11 March 2015

This post is brought to you by a conversation with Matt Terry. Remember, there’s no OG like the MCT. Fresh money.

Let me tell you the story about the coolest bug I’ve ever fixed and how I learned next to nothing from it until about two years later. Well, I mean, you don’t have to let me tell you. I’m going to anyway.

The setup

We had a problem.

During the development of a wireless security system (with a lock and matching wireless gateway) we were having trouble transfering access control lists (ACLs) from one side to another. Smaller command transmissions seemed to work just fine, but the ACLs were comparatively large and seemed to choke the system. After facing this issue for months our morale was starting to be as low as the transfer success rate.

It was also kind of a personal crisis for me. I mean, this was my first gig as the Tech Lead, and if we couldn’t reliably send ACLs the product just wouldn’t work. “Hey, remember that time the Tech Lead couldn’t overcome the Tech Problem and they had to cancel the project?” You kind of need Access Control for a lock, you know? I mean, I’m no Lock Scientist but it seems pretty important.

Suffice it to say I was personally invested in smashing this bug.

The process

So one horrible Monday I sat down at my desk and got to work with my trusty tools:

  • An oscilloscope1
  • A couple of USB RS-232 cables so I could debug on the devices
  • A couple of commercial packet readers that grabbed traffic directly off the wireless chips
  • Some Adderall
  • That guy’s prosthetic leg

First up was running a remote gdb session directly on the hardware, which got me deep in the wireless chip’s library. By examining the call stack I was able to figure out exactly what the error looked like, but not what triggered it.
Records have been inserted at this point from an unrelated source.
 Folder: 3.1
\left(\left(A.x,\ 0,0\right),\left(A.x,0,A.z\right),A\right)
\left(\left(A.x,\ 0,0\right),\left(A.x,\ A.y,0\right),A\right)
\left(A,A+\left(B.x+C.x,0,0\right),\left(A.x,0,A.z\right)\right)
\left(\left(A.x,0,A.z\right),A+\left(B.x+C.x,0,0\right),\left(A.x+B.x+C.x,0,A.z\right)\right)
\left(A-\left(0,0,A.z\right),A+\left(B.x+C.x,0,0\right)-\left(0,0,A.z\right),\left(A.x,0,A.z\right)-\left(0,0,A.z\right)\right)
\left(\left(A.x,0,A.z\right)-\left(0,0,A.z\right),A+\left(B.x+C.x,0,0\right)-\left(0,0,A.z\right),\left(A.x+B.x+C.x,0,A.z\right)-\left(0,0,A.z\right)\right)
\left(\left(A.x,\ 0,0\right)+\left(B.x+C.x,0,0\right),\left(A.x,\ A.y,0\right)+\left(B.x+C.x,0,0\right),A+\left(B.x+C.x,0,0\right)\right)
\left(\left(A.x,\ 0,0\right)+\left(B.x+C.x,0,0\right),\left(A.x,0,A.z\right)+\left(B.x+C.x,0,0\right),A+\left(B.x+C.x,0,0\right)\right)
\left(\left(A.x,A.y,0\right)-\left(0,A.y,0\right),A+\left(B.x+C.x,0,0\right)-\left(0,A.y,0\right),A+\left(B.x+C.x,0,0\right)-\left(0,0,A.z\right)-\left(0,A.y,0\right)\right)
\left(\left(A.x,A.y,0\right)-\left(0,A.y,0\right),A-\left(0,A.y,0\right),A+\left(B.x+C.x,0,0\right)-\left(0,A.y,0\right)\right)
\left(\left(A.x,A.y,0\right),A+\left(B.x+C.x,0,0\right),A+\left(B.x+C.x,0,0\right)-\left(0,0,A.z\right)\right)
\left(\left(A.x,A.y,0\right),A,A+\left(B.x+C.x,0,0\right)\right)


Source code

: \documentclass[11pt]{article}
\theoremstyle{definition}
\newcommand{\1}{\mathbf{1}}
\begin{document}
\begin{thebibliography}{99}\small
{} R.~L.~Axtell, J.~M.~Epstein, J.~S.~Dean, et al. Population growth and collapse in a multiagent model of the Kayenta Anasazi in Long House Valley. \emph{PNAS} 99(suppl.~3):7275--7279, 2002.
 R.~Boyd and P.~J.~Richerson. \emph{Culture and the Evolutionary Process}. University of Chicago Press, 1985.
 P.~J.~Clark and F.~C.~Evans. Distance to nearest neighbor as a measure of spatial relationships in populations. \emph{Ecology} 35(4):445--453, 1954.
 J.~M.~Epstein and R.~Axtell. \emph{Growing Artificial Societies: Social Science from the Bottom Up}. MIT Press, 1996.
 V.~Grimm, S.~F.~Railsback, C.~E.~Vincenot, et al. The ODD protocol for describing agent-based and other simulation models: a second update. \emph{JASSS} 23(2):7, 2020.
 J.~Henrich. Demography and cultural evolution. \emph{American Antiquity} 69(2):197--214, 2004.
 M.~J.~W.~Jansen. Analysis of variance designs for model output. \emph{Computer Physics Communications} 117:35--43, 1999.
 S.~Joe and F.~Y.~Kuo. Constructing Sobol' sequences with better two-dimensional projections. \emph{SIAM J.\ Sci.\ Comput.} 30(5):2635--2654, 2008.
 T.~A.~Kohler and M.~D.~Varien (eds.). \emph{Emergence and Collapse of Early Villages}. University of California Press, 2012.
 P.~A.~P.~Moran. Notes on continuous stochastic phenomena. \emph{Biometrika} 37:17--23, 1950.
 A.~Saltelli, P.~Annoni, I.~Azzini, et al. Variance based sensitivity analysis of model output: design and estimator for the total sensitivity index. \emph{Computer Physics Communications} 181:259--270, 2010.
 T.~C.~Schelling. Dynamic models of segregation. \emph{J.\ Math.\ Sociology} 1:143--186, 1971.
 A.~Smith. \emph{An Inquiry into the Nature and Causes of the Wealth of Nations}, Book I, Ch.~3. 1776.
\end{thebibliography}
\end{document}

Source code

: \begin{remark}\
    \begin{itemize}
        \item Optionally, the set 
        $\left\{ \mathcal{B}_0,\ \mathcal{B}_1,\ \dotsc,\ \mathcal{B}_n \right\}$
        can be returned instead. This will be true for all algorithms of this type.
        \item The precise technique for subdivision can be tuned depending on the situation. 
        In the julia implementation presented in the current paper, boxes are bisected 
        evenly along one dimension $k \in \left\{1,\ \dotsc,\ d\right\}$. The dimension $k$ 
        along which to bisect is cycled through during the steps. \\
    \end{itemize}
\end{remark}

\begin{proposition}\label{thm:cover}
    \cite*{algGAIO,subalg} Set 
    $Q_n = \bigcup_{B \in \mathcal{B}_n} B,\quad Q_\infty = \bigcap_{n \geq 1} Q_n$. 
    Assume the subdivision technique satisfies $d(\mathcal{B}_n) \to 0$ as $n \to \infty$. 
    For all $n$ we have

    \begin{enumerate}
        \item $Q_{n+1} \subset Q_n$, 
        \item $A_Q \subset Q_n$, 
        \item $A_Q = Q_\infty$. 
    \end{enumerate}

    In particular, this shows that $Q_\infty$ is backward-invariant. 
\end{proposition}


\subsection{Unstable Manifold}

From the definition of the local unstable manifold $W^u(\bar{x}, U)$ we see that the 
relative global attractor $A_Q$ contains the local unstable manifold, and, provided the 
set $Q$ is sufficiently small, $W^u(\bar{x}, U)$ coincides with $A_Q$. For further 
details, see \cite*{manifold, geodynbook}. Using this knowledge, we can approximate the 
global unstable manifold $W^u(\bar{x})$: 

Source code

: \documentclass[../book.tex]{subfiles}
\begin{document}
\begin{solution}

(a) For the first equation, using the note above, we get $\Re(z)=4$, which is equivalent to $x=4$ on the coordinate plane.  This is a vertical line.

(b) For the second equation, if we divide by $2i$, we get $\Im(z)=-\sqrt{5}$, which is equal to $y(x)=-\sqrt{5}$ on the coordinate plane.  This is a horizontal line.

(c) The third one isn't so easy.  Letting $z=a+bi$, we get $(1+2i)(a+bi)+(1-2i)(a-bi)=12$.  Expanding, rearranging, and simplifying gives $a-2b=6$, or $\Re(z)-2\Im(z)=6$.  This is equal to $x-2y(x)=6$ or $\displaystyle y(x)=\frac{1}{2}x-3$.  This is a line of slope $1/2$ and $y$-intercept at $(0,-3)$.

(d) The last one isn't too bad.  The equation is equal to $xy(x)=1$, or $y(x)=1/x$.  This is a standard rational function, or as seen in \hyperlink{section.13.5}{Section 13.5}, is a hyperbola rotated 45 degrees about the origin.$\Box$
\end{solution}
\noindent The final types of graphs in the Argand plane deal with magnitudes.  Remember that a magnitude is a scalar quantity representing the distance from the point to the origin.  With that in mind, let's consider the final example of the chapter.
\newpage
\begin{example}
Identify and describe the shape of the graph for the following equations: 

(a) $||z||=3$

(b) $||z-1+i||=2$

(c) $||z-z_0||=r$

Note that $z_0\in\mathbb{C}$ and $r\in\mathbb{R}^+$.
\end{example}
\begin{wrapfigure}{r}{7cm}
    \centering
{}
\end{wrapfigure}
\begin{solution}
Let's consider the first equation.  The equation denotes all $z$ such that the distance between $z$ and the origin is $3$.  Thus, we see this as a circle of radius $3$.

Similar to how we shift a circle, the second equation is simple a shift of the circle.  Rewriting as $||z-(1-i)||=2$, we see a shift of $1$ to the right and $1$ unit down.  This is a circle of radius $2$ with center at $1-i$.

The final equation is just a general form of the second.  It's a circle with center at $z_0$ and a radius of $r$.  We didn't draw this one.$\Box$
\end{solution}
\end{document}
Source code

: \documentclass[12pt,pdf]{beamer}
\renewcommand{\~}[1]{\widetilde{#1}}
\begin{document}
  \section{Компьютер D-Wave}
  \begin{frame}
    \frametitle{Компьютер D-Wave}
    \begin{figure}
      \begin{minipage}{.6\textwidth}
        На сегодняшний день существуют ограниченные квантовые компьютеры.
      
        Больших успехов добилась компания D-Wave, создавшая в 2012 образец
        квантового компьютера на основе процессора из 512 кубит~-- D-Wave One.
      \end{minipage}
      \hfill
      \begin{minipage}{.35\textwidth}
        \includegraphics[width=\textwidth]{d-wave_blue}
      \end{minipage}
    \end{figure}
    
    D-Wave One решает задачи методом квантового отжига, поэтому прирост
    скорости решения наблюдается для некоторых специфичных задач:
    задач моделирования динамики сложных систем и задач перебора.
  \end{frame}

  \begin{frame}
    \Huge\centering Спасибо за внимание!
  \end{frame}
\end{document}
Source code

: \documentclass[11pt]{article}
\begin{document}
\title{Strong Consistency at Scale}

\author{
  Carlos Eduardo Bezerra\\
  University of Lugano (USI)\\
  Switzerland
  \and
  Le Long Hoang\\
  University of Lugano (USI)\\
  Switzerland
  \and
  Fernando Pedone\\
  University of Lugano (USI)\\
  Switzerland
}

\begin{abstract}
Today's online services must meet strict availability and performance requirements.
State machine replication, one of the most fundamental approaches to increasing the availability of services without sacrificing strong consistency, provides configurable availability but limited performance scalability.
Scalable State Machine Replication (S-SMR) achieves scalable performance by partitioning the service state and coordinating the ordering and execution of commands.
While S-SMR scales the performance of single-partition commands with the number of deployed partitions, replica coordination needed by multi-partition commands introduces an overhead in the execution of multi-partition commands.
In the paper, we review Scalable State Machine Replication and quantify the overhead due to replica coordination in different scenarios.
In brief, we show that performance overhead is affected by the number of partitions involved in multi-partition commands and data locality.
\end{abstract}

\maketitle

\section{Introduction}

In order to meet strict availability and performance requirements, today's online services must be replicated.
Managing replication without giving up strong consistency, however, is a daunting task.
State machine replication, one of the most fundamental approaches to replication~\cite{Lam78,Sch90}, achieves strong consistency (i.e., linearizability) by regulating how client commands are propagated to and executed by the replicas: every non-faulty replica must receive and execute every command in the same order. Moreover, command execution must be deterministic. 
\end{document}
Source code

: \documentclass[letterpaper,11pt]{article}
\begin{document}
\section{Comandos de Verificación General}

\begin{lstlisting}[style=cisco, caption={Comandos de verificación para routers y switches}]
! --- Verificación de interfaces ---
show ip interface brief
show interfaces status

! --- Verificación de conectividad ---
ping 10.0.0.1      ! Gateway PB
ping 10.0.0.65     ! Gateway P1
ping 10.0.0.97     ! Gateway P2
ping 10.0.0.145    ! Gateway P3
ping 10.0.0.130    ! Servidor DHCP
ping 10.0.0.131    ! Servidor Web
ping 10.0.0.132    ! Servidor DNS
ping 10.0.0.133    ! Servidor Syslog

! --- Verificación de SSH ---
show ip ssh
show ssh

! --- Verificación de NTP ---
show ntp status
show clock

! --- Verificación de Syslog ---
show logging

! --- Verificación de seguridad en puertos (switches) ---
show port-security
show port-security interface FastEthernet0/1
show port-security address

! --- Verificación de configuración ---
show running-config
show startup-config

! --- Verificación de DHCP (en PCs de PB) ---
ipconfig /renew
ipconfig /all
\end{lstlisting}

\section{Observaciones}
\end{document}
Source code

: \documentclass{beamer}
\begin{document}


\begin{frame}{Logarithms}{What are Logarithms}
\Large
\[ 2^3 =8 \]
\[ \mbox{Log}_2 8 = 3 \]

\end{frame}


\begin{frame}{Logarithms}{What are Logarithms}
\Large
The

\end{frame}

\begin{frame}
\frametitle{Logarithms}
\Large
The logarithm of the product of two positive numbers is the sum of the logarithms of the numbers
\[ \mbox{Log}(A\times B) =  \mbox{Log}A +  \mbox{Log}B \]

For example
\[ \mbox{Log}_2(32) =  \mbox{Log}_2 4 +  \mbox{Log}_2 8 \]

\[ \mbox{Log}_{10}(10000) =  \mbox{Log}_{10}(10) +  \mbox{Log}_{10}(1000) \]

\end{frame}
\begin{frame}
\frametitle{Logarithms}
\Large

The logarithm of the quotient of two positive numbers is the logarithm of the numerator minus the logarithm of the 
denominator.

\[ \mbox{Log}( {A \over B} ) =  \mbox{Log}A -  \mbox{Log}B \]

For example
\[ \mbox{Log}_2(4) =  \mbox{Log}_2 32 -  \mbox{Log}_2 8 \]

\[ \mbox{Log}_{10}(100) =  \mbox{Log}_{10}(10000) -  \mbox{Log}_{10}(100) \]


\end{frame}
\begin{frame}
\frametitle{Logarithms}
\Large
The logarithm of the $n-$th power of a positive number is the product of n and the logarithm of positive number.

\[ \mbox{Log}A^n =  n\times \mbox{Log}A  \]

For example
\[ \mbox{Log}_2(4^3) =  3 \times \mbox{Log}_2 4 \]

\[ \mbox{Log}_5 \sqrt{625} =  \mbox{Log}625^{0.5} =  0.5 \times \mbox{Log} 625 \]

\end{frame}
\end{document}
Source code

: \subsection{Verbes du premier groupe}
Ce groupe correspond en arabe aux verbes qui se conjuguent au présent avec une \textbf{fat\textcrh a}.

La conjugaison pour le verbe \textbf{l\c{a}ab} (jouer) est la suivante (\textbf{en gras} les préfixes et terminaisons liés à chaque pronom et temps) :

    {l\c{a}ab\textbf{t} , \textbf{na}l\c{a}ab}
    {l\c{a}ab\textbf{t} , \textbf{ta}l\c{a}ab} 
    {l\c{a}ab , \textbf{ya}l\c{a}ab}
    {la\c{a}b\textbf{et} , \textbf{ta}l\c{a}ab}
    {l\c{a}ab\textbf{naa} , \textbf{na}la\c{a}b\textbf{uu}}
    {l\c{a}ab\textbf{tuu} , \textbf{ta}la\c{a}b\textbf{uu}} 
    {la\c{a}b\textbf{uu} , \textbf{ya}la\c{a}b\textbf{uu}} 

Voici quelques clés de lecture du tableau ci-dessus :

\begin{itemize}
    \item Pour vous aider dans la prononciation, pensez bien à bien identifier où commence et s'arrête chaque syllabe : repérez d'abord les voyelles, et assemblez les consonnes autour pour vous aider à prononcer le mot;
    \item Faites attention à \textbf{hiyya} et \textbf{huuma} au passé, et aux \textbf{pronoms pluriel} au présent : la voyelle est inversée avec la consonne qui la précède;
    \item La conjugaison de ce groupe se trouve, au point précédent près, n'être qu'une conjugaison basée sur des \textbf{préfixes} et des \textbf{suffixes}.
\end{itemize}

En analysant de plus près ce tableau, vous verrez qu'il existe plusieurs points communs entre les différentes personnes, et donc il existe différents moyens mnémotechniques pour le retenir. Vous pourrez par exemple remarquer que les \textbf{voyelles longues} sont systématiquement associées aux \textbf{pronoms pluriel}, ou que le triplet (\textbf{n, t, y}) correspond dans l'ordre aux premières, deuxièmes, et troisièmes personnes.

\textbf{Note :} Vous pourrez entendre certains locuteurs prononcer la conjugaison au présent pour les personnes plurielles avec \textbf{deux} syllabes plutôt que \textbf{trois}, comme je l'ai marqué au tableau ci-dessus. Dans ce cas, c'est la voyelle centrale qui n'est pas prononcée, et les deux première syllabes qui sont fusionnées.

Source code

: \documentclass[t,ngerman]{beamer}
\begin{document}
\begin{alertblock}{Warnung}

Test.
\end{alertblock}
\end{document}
Aside: If you’ve never worked on embedded systems before, there are a whole lot of constraints that other systems don’t have to deal with. A rather huge one is “debugging is super hard”. Your systems may be black boxes2. You’ll typically see some erroneous behavior and have no idea what the software error looks like. You don’t get Java- or C#-esque stack traces in C. You get core dumps if you’re lucky.

Next up was the packet sniffing. I wasn’t pulling packets out of the air; they were being read directly off the wires on the SoC3 between its primary processor and its radio. After looking at the traces for a few hours a pattern emerged. I filed a bug with the company who designed the chip (and wrote the library) and felt good about myself.

The false victory

Until I got the email from them that said “okay, how do we reproduce this?”

Earlier in the project we had sent them some hardware to replicate our development environment. We tried to get them updated firmware and some solid documentation on how to flash everything so they could reproduce. Due to the general complexity of our system we were never able to get them up and running on our development hardware.

What did happen was I stumbled across a couple of their test applications. When you installed their library you got access to three command-line programs you could run to verify that the interface between your device’s embedded processor and the wireless SoC was set up correctly. I had played with the first one a few times to verify that our cross-compile toolchain was working correctly and, once I had verified our toolchain, had promptly forgotten about them.

I shrugged, compiled them, and ran them. First one passed. Second one passed.

Third one failed.

I checked with gdb and the proprietary packet sniffer. It was the same problem.

The less false victory

Easy reproduction! I sent updated instructions (“just run your own tests, durr!”) and they had a fix within a day, and sent us a QA release a few days later. We flashed our SoCs and everything Just Worked. Hooray!

… And not a thing was learned.

The hubris

For the next year or so I held on to this story, taking it out of its box when I had a rough day and draping it around my shoulders like a comfortable blanket. “Today’s challenge may have been too much, but there was that one time I fixed a hard problem”.

And sometimes you need that, as a developer. Generally, not a lot of people we’re close to understand what we do. I can’t show my French-speaking, Tolstoy-reading wife a particularly deft refactoring and get much beyond a “that’s nice, honey”, so if I can find something that I feel validates me as an Engineer I like to hang on to it.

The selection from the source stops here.